From TP, FP, TN, and FN, it is possible to calculate several useful metrics for evaluating your model:

Accuracy = (TP + TN)/(TP + FP + TN + FN)

True Positive Rate (TPR) = TP/(TP + FN)

False Positive Rate (FPR) = FP/(TN + FP)

By varying the classification threshold, it is possible to determine the TPR as a function of FPR, also known as the Receiver Operating Characteristic (ROC) curve

(credit: Zahiri et al. 2013)

Precision = TP/(TP + FP)

This is an incredibly useful metric for astronmical applications, because it informs the degree of loss when obtaining follow up observations (follow up is expensive, e.g., we can only obtain spectra for a small fraction of LSST objects - how to choose which ones to observe?)

Cross validation (CV) – method to estimate any of the above metrics using the training set alone

Basic idea for $k$-fold CV: remove 1/$k$ from training set, train model on remaining data and predict labels for the remaining 1/$k$. Repeat $k$ times.

Enables unique predictions for every training set source.

CV enables the construction of the confusion matrix:

(credit: Richards et al. 2013)

Why is Adam Warning Me About Machine Learning?

Training sets are hard.

Why is this? Bias. Pattern matching cannot inherently know about bias, and so biases in the training set will be propagated to the final model predictions.

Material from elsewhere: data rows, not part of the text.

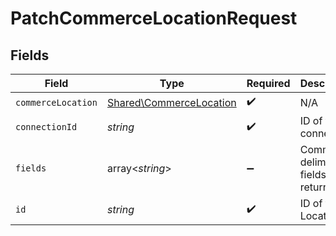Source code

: # PatchCommerceLocationRequest


## Fields

| Field                                                              | Type                                                               | Required                                                           | Description                                                        |
| ------------------------------------------------------------------ | ------------------------------------------------------------------ | ------------------------------------------------------------------ | ------------------------------------------------------------------ |
| `commerceLocation`                                                 | [Shared\CommerceLocation](../../Models/Shared/CommerceLocation.md) | :heavy_check_mark:                                                 | N/A                                                                |
| `connectionId`                                                     | *string*                                                           | :heavy_check_mark:                                                 | ID of the connection                                               |
| `fields`                                                           | array<*string*>                                                    | :heavy_minus_sign:                                                 | Comma-delimited fields to return                                   |
| `id`                                                               | *string*                                                           | :heavy_check_mark:                                                 | ID of the Location                                                 |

Furthermore, nearly every survey is guaranteed to have a biased training set. Any new survey is likely to be observing the sky in some unique fashion, and thus probing parameter space in some new way. This new survey mode will therefore find sources that were not present in the previous survey.

For example, a new survey that goes 1.5 mag deeper than the previous survey will find a lot of galaxies at higher redshifts. Furthermore, at fixed redshift, the new survey will find more intrinsically faint galaxies. These high redshift and intrinsically faint galaxies, will not have counterparts in a training set based on the previous survey, and therefore they will be classified incorrectly.

This is known as sample selection bias and it is nasty.

Problem 2

Based on very sound theoretical reasoning, you expect to find the following in a sample of 100 stars: 60 orange stars, 30 purple stars, and 10 grey stars.

Data from another survey includes 1000 orange stars, 200 purple stars, and 14 grey stars.

Furthermore, 14 of the orange stars, 7 of the purple stars, and 5 of the grey stars have features that are missing.

You need to build a model to classify stars as either orange, purple, or grey. What do you do?

Take a few minutes to discuss with your partner

There is no correct answer here. Given what we know, I'd do the following:

throw away the sources with the missing data
fit an unsupervized clustering model to the data to identify whether classes are easily separable
sample from the training set to create a distribution that matches the theoretical prediction
fit the machine learning model and make final predictions

Conclusions

Machine learning algorithms are extremely powerful (next generation may not learn to drive)

Machine learning = prediction; astronomy = inference (be caseful about equating the two)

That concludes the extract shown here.